(WORK ORDER): Your answer must be the full listing below, restated word for word, with no pictures in it.

(DATASET CONTENT):
□ □ □ □

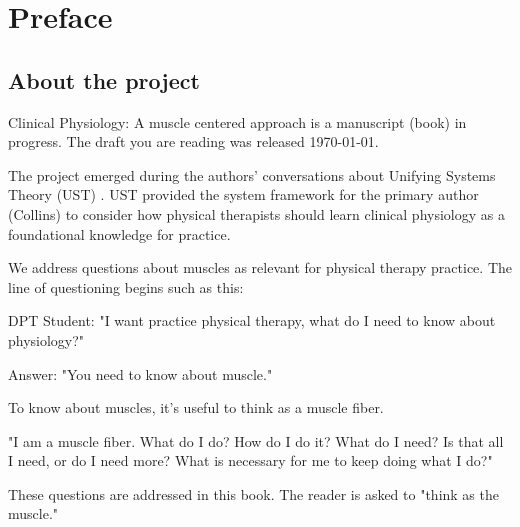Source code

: \chapter*{Preface}

% 
\section*{About the project}
Clinical Physiology: A muscle centered approach is a manuscript (book) in progress. The draft you are reading was released \today.

The project emerged during the authors' conversations about Unifying Systems Theory (UST) \cite{kahlen_perception_2017}. UST provided the system framework for the primary author (Collins) to consider how physical therapists should learn clinical physiology as a foundational knowledge for practice. 

We address questions about muscles as relevant for physical therapy practice. The line of questioning begins such as this: 

\vspace{5mm}

\noindent DPT Student: "I want practice physical therapy, what do I need to know about physiology?" 

\vspace{5mm}

\noindent Answer: "You need to know about muscle." 

\vspace{5mm}

\noindent To know about muscles, it's useful to think as a muscle fiber. 
\vspace{5mm}

\noindent "I am a muscle fiber. What do I do? How do I do it? What do I need? Is that all I need, or do I need more? What is necessary for me to keep doing what I do?"

\vspace{5mm}

\noindent These questions are addressed in this book. The reader is asked to "think as the muscle."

□ □ □ □

(YOUR RESPONSE):
Source code

: \chapter*{Preface}

% 
\section*{About the project}
Clinical Physiology: A muscle centered approach is a manuscript (book) in progress. The draft you are reading was released \today.

The project emerged during the authors' conversations about Unifying Systems Theory (UST) \cite{kahlen_perception_2017}. UST provided the system framework for the primary author (Collins) to consider how physical therapists should learn clinical physiology as a foundational knowledge for practice. 

We address questions about muscles as relevant for physical therapy practice. The line of questioning begins such as this: 

\vspace{5mm}

\noindent DPT Student: "I want practice physical therapy, what do I need to know about physiology?" 

\vspace{5mm}

\noindent Answer: "You need to know about muscle." 

\vspace{5mm}

\noindent To know about muscles, it's useful to think as a muscle fiber. 
\vspace{5mm}

\noindent "I am a muscle fiber. What do I do? How do I do it? What do I need? Is that all I need, or do I need more? What is necessary for me to keep doing what I do?"

\vspace{5mm}

\noindent These questions are addressed in this book. The reader is asked to "think as the muscle."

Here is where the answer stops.